##### Records shown #####

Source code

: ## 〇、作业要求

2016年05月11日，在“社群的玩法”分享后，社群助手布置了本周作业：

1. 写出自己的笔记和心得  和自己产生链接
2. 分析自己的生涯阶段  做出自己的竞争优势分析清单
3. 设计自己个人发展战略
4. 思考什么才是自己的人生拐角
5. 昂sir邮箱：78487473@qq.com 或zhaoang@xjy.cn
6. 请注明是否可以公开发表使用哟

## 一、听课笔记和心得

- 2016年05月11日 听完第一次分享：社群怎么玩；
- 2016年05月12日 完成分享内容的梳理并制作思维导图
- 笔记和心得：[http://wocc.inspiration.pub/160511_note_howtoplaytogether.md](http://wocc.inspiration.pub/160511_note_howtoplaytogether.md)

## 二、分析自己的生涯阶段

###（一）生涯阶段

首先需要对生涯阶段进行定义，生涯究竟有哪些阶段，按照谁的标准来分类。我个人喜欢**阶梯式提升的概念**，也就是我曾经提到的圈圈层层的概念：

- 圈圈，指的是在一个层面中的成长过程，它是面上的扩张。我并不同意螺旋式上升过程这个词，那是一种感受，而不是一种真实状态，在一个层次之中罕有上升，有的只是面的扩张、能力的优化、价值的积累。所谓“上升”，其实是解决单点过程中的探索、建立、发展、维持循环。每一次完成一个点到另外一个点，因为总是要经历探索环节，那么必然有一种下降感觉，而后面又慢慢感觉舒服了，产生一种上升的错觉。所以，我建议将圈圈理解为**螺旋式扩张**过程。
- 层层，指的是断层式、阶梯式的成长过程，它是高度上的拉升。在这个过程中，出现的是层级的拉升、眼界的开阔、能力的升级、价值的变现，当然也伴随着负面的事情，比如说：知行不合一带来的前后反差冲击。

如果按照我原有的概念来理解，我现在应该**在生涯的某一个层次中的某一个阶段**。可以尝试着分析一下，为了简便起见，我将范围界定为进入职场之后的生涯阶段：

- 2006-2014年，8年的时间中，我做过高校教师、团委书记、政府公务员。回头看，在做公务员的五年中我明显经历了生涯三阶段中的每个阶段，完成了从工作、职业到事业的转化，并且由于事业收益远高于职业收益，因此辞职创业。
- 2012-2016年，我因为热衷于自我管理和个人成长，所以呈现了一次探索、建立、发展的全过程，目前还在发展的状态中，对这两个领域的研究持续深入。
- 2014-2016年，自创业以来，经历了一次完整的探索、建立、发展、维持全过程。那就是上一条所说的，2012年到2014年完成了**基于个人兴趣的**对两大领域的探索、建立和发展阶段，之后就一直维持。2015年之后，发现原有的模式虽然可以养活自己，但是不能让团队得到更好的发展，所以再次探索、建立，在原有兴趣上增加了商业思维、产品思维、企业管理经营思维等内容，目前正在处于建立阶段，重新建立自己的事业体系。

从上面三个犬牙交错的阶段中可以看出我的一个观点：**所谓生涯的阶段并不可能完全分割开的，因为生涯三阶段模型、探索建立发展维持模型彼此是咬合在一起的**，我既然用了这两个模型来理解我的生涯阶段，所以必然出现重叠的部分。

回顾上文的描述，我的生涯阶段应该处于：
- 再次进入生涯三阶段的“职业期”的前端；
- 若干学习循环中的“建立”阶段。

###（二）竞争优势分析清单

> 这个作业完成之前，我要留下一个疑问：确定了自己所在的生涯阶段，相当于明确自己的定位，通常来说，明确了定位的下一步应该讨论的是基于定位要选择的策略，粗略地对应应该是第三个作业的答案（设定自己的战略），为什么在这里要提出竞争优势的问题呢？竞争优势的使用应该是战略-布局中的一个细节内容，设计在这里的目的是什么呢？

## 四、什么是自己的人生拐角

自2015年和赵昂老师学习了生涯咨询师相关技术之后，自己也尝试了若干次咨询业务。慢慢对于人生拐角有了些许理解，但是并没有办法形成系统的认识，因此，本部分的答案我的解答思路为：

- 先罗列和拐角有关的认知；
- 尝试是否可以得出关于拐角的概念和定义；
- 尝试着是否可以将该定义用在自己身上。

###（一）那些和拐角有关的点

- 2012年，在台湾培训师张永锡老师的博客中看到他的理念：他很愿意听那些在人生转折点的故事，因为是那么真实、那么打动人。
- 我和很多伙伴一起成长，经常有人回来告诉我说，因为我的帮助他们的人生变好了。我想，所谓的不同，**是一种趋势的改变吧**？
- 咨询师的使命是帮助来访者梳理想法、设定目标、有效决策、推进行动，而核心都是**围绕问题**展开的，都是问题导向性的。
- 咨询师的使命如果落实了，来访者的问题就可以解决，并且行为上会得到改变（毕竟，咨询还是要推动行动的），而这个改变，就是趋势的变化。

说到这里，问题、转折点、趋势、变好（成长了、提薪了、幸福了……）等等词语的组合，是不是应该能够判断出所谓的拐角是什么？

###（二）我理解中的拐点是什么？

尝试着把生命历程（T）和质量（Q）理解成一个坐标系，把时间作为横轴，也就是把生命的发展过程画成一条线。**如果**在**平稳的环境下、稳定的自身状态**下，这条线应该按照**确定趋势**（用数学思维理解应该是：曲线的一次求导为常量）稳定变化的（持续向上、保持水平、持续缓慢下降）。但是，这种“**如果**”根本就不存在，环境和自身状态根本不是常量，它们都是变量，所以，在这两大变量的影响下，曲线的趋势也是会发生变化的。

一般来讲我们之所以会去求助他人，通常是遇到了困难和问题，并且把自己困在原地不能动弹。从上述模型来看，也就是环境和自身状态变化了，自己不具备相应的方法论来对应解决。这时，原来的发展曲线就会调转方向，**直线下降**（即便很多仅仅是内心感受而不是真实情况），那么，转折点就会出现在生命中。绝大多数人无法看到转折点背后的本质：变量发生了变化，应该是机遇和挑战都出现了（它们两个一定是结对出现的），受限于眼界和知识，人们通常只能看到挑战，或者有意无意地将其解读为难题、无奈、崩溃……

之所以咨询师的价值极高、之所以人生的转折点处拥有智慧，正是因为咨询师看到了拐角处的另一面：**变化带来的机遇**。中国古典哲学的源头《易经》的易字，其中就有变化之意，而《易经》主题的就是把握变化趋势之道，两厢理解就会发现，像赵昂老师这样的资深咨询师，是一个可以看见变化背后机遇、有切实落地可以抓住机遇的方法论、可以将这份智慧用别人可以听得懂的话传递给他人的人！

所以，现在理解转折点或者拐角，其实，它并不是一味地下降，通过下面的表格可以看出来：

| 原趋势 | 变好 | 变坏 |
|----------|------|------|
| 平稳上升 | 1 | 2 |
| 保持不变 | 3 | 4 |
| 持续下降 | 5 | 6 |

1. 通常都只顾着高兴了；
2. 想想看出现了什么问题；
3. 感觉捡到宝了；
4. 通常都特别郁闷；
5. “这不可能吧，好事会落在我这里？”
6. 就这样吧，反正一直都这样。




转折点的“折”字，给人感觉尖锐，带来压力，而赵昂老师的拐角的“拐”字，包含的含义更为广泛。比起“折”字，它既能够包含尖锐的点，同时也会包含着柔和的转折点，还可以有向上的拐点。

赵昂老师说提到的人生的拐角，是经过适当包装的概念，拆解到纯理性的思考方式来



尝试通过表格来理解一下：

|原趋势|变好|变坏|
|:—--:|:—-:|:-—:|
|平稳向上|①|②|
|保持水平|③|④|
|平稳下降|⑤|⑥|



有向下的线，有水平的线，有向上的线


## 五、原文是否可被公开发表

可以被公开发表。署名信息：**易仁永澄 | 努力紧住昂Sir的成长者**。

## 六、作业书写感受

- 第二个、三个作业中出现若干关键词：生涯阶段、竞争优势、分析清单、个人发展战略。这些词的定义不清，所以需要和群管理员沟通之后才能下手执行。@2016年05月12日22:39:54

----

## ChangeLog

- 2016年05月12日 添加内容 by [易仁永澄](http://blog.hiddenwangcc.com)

#####

*Work task:*
An exact copy of every entry above is the expected answer.

*Exercise solution:*
Source code

: ## 〇、作业要求

2016年05月11日，在“社群的玩法”分享后，社群助手布置了本周作业：

1. 写出自己的笔记和心得  和自己产生链接
2. 分析自己的生涯阶段  做出自己的竞争优势分析清单
3. 设计自己个人发展战略
4. 思考什么才是自己的人生拐角
5. 昂sir邮箱：78487473@qq.com 或zhaoang@xjy.cn
6. 请注明是否可以公开发表使用哟

## 一、听课笔记和心得

- 2016年05月11日 听完第一次分享：社群怎么玩；
- 2016年05月12日 完成分享内容的梳理并制作思维导图
- 笔记和心得：[http://wocc.inspiration.pub/160511_note_howtoplaytogether.md](http://wocc.inspiration.pub/160511_note_howtoplaytogether.md)

## 二、分析自己的生涯阶段

###（一）生涯阶段

首先需要对生涯阶段进行定义，生涯究竟有哪些阶段，按照谁的标准来分类。我个人喜欢**阶梯式提升的概念**，也就是我曾经提到的圈圈层层的概念：

- 圈圈，指的是在一个层面中的成长过程，它是面上的扩张。我并不同意螺旋式上升过程这个词，那是一种感受，而不是一种真实状态，在一个层次之中罕有上升，有的只是面的扩张、能力的优化、价值的积累。所谓“上升”，其实是解决单点过程中的探索、建立、发展、维持循环。每一次完成一个点到另外一个点，因为总是要经历探索环节，那么必然有一种下降感觉，而后面又慢慢感觉舒服了，产生一种上升的错觉。所以，我建议将圈圈理解为**螺旋式扩张**过程。
- 层层，指的是断层式、阶梯式的成长过程，它是高度上的拉升。在这个过程中，出现的是层级的拉升、眼界的开阔、能力的升级、价值的变现，当然也伴随着负面的事情，比如说：知行不合一带来的前后反差冲击。

如果按照我原有的概念来理解，我现在应该**在生涯的某一个层次中的某一个阶段**。可以尝试着分析一下，为了简便起见，我将范围界定为进入职场之后的生涯阶段：

- 2006-2014年，8年的时间中，我做过高校教师、团委书记、政府公务员。回头看，在做公务员的五年中我明显经历了生涯三阶段中的每个阶段，完成了从工作、职业到事业的转化，并且由于事业收益远高于职业收益，因此辞职创业。
- 2012-2016年，我因为热衷于自我管理和个人成长，所以呈现了一次探索、建立、发展的全过程，目前还在发展的状态中，对这两个领域的研究持续深入。
- 2014-2016年，自创业以来，经历了一次完整的探索、建立、发展、维持全过程。那就是上一条所说的，2012年到2014年完成了**基于个人兴趣的**对两大领域的探索、建立和发展阶段，之后就一直维持。2015年之后，发现原有的模式虽然可以养活自己，但是不能让团队得到更好的发展，所以再次探索、建立，在原有兴趣上增加了商业思维、产品思维、企业管理经营思维等内容，目前正在处于建立阶段，重新建立自己的事业体系。

从上面三个犬牙交错的阶段中可以看出我的一个观点：**所谓生涯的阶段并不可能完全分割开的，因为生涯三阶段模型、探索建立发展维持模型彼此是咬合在一起的**，我既然用了这两个模型来理解我的生涯阶段，所以必然出现重叠的部分。

回顾上文的描述，我的生涯阶段应该处于：
- 再次进入生涯三阶段的“职业期”的前端；
- 若干学习循环中的“建立”阶段。

###（二）竞争优势分析清单

> 这个作业完成之前，我要留下一个疑问：确定了自己所在的生涯阶段，相当于明确自己的定位，通常来说，明确了定位的下一步应该讨论的是基于定位要选择的策略，粗略地对应应该是第三个作业的答案（设定自己的战略），为什么在这里要提出竞争优势的问题呢？竞争优势的使用应该是战略-布局中的一个细节内容，设计在这里的目的是什么呢？

## 四、什么是自己的人生拐角

自2015年和赵昂老师学习了生涯咨询师相关技术之后，自己也尝试了若干次咨询业务。慢慢对于人生拐角有了些许理解，但是并没有办法形成系统的认识，因此，本部分的答案我的解答思路为：

- 先罗列和拐角有关的认知；
- 尝试是否可以得出关于拐角的概念和定义；
- 尝试着是否可以将该定义用在自己身上。

###（一）那些和拐角有关的点

- 2012年，在台湾培训师张永锡老师的博客中看到他的理念：他很愿意听那些在人生转折点的故事，因为是那么真实、那么打动人。
- 我和很多伙伴一起成长，经常有人回来告诉我说，因为我的帮助他们的人生变好了。我想，所谓的不同，**是一种趋势的改变吧**？
- 咨询师的使命是帮助来访者梳理想法、设定目标、有效决策、推进行动，而核心都是**围绕问题**展开的，都是问题导向性的。
- 咨询师的使命如果落实了，来访者的问题就可以解决，并且行为上会得到改变（毕竟，咨询还是要推动行动的），而这个改变，就是趋势的变化。

说到这里，问题、转折点、趋势、变好（成长了、提薪了、幸福了……）等等词语的组合，是不是应该能够判断出所谓的拐角是什么？

###（二）我理解中的拐点是什么？

尝试着把生命历程（T）和质量（Q）理解成一个坐标系，把时间作为横轴，也就是把生命的发展过程画成一条线。**如果**在**平稳的环境下、稳定的自身状态**下，这条线应该按照**确定趋势**（用数学思维理解应该是：曲线的一次求导为常量）稳定变化的（持续向上、保持水平、持续缓慢下降）。但是，这种“**如果**”根本就不存在，环境和自身状态根本不是常量，它们都是变量，所以，在这两大变量的影响下，曲线的趋势也是会发生变化的。

一般来讲我们之所以会去求助他人，通常是遇到了困难和问题，并且把自己困在原地不能动弹。从上述模型来看，也就是环境和自身状态变化了，自己不具备相应的方法论来对应解决。这时，原来的发展曲线就会调转方向，**直线下降**（即便很多仅仅是内心感受而不是真实情况），那么，转折点就会出现在生命中。绝大多数人无法看到转折点背后的本质：变量发生了变化，应该是机遇和挑战都出现了（它们两个一定是结对出现的），受限于眼界和知识，人们通常只能看到挑战，或者有意无意地将其解读为难题、无奈、崩溃……

之所以咨询师的价值极高、之所以人生的转折点处拥有智慧，正是因为咨询师看到了拐角处的另一面：**变化带来的机遇**。中国古典哲学的源头《易经》的易字，其中就有变化之意，而《易经》主题的就是把握变化趋势之道，两厢理解就会发现，像赵昂老师这样的资深咨询师，是一个可以看见变化背后机遇、有切实落地可以抓住机遇的方法论、可以将这份智慧用别人可以听得懂的话传递给他人的人！

所以，现在理解转折点或者拐角，其实，它并不是一味地下降，通过下面的表格可以看出来：

| 原趋势 | 变好 | 变坏 |
|----------|------|------|
| 平稳上升 | 1 | 2 |
| 保持不变 | 3 | 4 |
| 持续下降 | 5 | 6 |

1. 通常都只顾着高兴了；
2. 想想看出现了什么问题；
3. 感觉捡到宝了；
4. 通常都特别郁闷；
5. “这不可能吧，好事会落在我这里？”
6. 就这样吧，反正一直都这样。




转折点的“折”字，给人感觉尖锐，带来压力，而赵昂老师的拐角的“拐”字，包含的含义更为广泛。比起“折”字，它既能够包含尖锐的点，同时也会包含着柔和的转折点，还可以有向上的拐点。

赵昂老师说提到的人生的拐角，是经过适当包装的概念，拆解到纯理性的思考方式来



尝试通过表格来理解一下：

|原趋势|变好|变坏|
|:—--:|:—-:|:-—:|
|平稳向上|①|②|
|保持水平|③|④|
|平稳下降|⑤|⑥|



有向下的线，有水平的线，有向上的线


## 五、原文是否可被公开发表

可以被公开发表。署名信息：**易仁永澄 | 努力紧住昂Sir的成长者**。

## 六、作业书写感受

- 第二个、三个作业中出现若干关键词：生涯阶段、竞争优势、分析清单、个人发展战略。这些词的定义不清，所以需要和群管理员沟通之后才能下手执行。@2016年05月12日22:39:54

----

## ChangeLog

- 2016年05月12日 添加内容 by [易仁永澄](http://blog.hiddenwangcc.com)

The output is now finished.